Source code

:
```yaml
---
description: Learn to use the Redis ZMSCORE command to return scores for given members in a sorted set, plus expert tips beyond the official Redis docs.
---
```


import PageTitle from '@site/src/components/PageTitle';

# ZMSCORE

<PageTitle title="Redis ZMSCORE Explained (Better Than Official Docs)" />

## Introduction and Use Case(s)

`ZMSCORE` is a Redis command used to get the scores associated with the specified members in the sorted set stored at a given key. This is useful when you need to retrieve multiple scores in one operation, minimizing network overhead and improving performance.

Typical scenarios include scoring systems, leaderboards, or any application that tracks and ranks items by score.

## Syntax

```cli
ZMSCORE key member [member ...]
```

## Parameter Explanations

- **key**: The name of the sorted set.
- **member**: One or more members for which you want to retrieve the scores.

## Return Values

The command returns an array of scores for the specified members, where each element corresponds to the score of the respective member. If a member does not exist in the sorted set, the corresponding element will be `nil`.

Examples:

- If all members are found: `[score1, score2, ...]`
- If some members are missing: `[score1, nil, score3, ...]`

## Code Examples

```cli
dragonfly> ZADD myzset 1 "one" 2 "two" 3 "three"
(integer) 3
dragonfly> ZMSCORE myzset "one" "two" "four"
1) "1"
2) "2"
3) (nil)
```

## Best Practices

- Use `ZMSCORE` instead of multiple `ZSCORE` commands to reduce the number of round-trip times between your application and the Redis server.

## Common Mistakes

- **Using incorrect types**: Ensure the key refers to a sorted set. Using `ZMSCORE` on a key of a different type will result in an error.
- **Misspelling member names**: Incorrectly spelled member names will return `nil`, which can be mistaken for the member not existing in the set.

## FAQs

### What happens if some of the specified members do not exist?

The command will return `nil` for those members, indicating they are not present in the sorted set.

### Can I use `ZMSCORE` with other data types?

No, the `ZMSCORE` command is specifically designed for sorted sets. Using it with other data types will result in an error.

-- -- --

- [WHAT IS BEING ASKED]
Give back the records above exactly, limited to the lines between the one holding "- If some members" and the one holding "- **Using incorrect", inclusive.

- [TASK OUTPUT]
- If some members are missing: `[score1, nil, score3, ...]`

## Code Examples

```cli
dragonfly> ZADD myzset 1 "one" 2 "two" 3 "three"
(integer) 3
dragonfly> ZMSCORE myzset "one" "two" "four"
1) "1"
2) "2"
3) (nil)
```

## Best Practices

- Use `ZMSCORE` instead of multiple `ZSCORE` commands to reduce the number of round-trip times between your application and the Redis server.

## Common Mistakes

- **Using incorrect types**: Ensure the key refers to a sorted set. Using `ZMSCORE` on a key of a different type will result in an error.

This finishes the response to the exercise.